[Stored data]
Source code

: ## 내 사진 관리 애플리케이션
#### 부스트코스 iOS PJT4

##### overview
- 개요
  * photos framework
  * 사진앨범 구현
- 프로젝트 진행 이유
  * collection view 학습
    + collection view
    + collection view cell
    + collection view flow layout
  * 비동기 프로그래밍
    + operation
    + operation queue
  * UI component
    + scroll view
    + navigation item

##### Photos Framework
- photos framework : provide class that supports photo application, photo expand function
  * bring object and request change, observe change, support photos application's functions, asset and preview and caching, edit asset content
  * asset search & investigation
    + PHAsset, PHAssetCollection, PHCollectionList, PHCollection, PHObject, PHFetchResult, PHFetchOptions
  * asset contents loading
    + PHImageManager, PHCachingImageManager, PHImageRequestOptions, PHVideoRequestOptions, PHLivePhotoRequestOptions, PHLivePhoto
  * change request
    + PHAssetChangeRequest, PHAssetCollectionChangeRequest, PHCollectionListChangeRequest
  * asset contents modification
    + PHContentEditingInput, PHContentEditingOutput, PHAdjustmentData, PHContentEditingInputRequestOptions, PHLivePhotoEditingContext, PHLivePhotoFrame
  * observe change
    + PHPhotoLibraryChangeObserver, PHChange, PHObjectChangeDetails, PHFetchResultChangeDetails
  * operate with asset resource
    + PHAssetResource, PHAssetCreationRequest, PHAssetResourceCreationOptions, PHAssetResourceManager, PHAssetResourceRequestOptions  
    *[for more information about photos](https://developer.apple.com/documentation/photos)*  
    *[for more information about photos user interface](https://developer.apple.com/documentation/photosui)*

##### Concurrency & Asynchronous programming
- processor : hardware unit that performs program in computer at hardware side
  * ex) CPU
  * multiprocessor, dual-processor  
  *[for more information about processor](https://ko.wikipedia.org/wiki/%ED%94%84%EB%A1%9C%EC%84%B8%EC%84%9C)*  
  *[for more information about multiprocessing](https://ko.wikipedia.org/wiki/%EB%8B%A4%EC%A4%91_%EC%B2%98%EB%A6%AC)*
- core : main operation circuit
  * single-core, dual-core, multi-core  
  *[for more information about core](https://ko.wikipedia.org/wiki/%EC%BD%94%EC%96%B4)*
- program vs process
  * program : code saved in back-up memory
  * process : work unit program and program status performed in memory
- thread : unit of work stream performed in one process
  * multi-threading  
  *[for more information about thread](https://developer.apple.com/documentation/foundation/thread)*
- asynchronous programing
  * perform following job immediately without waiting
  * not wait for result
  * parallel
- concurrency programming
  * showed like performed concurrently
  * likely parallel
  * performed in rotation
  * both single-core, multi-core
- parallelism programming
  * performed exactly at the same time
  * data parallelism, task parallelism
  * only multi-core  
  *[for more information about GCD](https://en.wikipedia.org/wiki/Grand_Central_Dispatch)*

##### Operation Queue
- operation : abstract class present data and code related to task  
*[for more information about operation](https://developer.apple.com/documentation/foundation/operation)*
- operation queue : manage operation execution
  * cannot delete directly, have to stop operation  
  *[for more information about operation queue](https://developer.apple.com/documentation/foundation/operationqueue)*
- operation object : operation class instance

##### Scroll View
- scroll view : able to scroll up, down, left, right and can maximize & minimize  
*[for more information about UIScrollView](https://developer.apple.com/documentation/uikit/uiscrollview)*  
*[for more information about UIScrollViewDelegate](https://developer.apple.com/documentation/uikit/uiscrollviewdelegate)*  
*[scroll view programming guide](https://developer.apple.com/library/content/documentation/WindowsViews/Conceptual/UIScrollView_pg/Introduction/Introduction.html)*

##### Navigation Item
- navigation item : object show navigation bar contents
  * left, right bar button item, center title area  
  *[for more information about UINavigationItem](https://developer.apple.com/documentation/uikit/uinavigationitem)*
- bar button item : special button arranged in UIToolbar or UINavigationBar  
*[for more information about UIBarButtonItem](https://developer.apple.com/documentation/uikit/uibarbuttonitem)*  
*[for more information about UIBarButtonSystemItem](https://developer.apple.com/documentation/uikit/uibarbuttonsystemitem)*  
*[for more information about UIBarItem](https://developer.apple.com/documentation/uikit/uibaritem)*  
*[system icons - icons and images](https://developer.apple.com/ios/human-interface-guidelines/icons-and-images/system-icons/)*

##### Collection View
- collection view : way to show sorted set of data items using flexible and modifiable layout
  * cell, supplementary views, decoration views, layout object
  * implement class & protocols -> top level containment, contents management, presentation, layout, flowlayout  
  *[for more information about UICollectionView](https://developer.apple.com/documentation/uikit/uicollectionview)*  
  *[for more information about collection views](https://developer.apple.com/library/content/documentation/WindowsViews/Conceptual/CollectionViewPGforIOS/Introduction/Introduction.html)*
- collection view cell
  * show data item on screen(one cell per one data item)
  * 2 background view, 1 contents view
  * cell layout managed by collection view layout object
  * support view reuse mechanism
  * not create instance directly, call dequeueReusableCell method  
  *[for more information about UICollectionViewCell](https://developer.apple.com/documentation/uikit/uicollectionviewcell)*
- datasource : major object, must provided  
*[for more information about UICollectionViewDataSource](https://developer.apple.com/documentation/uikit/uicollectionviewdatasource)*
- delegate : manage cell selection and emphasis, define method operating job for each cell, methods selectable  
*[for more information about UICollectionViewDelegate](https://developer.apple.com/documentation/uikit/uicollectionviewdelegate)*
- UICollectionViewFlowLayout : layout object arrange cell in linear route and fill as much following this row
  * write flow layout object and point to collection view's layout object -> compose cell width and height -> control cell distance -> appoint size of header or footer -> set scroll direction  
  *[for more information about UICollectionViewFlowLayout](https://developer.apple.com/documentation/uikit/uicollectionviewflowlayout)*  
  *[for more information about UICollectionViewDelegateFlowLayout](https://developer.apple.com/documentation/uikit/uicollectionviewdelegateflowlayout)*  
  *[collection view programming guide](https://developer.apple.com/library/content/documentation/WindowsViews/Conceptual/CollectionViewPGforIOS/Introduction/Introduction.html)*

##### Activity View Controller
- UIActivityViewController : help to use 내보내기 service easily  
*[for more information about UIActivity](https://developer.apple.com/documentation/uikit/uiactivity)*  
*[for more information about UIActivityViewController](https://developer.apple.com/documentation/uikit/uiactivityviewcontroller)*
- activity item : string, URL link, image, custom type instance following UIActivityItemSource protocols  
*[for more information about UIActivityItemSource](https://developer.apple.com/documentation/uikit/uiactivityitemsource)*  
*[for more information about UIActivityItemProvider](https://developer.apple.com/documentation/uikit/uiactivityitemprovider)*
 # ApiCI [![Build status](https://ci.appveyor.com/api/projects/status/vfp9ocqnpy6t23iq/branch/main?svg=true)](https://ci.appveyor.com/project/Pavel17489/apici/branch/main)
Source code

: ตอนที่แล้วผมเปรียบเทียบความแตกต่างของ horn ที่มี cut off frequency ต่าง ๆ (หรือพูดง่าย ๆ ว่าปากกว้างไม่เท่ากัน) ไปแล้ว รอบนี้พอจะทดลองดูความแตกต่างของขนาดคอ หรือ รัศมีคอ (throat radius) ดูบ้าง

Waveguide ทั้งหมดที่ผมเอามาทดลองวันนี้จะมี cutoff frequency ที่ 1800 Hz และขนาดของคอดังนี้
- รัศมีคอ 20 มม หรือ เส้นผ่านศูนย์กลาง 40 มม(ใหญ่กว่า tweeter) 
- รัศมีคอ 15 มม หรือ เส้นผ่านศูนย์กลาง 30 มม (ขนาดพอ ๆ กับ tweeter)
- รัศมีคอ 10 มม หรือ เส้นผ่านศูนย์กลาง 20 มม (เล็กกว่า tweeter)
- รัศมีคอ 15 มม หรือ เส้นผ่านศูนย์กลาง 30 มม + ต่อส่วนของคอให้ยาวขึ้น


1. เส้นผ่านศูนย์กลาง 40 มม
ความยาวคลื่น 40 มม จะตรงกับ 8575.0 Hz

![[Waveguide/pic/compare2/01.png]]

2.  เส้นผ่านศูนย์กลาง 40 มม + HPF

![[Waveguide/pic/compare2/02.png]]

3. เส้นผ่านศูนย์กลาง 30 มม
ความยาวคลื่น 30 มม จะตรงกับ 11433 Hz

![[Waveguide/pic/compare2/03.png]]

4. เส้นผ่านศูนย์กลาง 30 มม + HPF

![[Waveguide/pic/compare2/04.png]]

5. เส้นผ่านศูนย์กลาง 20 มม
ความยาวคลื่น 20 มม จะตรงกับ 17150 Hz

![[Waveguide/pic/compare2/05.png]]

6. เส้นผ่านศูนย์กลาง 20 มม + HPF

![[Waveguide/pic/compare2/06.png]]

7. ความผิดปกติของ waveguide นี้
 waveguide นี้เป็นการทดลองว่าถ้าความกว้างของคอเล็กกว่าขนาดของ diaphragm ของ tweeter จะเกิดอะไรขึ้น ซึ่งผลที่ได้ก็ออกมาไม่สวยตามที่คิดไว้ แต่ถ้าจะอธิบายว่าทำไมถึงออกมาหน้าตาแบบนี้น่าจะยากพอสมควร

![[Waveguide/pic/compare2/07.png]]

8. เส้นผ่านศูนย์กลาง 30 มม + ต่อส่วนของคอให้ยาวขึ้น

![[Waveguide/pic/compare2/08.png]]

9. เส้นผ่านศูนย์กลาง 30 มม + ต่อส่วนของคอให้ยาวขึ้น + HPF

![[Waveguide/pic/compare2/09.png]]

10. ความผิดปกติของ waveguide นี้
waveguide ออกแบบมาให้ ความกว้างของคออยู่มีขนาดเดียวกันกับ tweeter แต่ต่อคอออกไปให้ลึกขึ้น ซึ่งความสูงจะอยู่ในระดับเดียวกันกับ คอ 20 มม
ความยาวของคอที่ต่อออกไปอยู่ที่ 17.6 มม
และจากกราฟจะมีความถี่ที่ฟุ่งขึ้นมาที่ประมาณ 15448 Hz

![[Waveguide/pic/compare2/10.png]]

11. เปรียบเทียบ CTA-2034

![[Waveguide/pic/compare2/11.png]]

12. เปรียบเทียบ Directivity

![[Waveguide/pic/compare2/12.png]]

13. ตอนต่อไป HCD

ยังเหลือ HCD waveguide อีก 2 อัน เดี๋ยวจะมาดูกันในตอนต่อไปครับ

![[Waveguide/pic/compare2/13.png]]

**Exercise:** Within the data above, the span starting at the line containing "- delegate : manage" and ending at the line containing "- UIActivityViewController : help" is to be retyped exactly, with no other lines.

**Output:**
- delegate : manage cell selection and emphasis, define method operating job for each cell, methods selectable  
*[for more information about UICollectionViewDelegate](https://developer.apple.com/documentation/uikit/uicollectionviewdelegate)*
- UICollectionViewFlowLayout : layout object arrange cell in linear route and fill as much following this row
  * write flow layout object and point to collection view's layout object -> compose cell width and height -> control cell distance -> appoint size of header or footer -> set scroll direction  
  *[for more information about UICollectionViewFlowLayout](https://developer.apple.com/documentation/uikit/uicollectionviewflowlayout)*  
  *[for more information about UICollectionViewDelegateFlowLayout](https://developer.apple.com/documentation/uikit/uicollectionviewdelegateflowlayout)*  
  *[collection view programming guide](https://developer.apple.com/library/content/documentation/WindowsViews/Conceptual/CollectionViewPGforIOS/Introduction/Introduction.html)*

##### Activity View Controller
- UIActivityViewController : help to use 내보내기 service easily  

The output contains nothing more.